### Task brief
What lines in the records below hold the string "projects"? Please show them.

### Dataset
+===+

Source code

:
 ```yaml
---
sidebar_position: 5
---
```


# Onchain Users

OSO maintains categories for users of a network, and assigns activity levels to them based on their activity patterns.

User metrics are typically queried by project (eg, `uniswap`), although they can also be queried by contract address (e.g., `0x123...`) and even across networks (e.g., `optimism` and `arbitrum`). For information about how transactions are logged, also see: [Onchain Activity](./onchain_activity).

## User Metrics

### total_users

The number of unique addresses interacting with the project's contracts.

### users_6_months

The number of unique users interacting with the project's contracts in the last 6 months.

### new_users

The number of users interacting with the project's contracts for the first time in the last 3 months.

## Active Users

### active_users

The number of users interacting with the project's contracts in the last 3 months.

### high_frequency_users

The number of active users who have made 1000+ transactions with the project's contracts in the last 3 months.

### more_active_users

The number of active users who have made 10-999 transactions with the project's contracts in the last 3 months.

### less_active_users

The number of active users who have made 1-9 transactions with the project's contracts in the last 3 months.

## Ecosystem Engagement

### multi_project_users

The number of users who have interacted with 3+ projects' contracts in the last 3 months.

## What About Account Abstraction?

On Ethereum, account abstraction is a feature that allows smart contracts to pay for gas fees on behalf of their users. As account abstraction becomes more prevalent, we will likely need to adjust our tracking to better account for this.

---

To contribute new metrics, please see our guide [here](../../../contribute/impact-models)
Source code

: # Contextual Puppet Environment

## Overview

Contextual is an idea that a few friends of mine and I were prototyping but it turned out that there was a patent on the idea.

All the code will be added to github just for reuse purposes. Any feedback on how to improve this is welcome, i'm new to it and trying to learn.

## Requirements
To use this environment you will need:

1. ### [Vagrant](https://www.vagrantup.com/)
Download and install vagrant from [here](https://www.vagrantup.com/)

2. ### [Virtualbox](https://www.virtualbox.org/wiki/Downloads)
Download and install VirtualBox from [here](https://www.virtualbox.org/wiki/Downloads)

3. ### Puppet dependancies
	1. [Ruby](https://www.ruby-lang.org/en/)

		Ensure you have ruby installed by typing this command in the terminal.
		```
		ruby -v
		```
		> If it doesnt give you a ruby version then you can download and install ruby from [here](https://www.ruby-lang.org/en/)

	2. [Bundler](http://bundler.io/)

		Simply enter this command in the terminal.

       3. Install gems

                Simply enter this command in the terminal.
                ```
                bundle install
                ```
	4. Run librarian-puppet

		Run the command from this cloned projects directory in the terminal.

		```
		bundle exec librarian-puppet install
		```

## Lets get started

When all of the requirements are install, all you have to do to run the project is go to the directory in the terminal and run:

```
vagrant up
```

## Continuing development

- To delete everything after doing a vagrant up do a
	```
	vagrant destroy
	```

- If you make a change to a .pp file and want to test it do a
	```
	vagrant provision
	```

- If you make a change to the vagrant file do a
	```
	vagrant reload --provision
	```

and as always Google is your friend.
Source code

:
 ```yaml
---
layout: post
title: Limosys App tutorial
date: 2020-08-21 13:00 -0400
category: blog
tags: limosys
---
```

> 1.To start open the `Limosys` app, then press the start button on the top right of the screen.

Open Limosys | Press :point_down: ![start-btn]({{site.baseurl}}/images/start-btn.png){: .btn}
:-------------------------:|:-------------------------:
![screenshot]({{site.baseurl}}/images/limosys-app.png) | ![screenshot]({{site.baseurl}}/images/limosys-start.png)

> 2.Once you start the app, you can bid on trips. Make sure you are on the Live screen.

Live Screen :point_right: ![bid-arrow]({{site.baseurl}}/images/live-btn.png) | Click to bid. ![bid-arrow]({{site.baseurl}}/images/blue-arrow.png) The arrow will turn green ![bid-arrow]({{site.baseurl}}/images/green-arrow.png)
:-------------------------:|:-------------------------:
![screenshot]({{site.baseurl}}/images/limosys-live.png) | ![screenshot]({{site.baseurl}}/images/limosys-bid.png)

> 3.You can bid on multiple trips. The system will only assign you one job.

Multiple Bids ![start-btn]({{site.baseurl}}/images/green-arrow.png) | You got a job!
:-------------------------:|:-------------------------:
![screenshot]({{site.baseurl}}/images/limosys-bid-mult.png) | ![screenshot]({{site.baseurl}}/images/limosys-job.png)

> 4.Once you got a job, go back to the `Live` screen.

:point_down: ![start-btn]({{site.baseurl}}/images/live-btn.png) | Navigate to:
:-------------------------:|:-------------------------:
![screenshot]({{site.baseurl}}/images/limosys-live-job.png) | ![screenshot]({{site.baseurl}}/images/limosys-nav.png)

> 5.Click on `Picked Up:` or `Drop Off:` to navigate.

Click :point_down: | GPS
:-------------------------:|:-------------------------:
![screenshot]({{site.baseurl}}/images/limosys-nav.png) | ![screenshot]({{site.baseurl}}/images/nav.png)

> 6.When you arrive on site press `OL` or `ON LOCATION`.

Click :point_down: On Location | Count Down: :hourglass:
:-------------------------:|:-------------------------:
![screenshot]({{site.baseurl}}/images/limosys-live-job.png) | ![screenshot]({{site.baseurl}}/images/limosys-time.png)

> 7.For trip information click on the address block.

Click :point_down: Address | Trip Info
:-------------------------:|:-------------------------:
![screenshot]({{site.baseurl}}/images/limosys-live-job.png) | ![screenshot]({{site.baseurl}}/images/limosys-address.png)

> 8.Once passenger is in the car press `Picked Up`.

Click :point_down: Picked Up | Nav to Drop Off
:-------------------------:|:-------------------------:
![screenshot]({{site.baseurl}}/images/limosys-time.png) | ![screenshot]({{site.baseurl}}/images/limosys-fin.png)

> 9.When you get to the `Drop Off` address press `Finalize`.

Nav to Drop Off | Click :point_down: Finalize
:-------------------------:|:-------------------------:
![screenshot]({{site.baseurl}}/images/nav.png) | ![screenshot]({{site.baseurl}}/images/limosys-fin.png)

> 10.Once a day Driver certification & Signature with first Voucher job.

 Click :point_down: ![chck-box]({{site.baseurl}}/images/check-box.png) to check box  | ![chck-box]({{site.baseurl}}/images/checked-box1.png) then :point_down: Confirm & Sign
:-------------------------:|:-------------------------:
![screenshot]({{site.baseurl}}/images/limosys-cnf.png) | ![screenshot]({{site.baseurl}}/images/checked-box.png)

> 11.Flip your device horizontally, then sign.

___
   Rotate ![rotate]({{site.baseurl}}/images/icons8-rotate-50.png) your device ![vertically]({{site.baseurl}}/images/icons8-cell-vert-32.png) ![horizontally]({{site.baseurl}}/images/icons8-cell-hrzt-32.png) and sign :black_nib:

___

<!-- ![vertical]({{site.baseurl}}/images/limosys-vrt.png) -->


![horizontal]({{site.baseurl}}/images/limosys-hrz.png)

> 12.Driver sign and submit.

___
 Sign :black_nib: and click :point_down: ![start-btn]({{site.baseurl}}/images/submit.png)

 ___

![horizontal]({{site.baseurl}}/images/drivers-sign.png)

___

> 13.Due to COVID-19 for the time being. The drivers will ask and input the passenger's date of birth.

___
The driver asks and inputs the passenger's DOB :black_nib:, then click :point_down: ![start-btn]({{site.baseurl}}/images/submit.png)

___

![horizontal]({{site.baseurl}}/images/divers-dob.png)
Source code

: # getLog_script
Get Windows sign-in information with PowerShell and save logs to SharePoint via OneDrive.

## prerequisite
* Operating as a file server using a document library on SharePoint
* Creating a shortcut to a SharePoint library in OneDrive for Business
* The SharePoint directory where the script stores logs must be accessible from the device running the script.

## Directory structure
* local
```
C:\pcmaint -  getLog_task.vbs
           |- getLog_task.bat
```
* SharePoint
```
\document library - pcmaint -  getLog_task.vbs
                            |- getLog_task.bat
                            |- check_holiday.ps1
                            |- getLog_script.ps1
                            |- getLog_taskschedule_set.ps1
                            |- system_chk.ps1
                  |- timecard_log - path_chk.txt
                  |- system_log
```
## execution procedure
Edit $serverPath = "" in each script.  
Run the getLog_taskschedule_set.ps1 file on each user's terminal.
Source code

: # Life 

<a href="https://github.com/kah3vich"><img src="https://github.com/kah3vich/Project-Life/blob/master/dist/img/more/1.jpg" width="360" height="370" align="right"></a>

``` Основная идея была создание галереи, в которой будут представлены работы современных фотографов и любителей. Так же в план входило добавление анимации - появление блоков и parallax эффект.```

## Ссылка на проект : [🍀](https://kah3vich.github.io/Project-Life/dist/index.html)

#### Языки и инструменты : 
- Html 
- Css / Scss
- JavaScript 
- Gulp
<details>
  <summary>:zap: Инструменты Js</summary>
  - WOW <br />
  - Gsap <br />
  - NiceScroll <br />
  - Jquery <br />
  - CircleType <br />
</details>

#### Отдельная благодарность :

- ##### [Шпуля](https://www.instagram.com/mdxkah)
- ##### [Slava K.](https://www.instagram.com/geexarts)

+===+

### Response
The number of users who have interacted with 3+ projects' contracts in the last 3 months.
		Run the command from this cloned projects directory in the terminal.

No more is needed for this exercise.